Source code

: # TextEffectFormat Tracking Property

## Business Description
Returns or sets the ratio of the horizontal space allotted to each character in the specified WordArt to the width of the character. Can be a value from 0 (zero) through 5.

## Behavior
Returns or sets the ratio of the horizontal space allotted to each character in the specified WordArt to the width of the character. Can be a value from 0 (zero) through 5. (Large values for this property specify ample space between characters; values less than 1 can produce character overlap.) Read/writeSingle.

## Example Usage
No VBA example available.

========================

- [TRY IT] Using the data above, return every line that contains the string "value".

- [RESPONSE BELOW]
Returns or sets the ratio of the horizontal space allotted to each character in the specified WordArt to the width of the character. Can be a value from 0 (zero) through 5.
Returns or sets the ratio of the horizontal space allotted to each character in the specified WordArt to the width of the character. Can be a value from 0 (zero) through 5. (Large values for this property specify ample space between characters; values less than 1 can produce character overlap.) Read/writeSingle.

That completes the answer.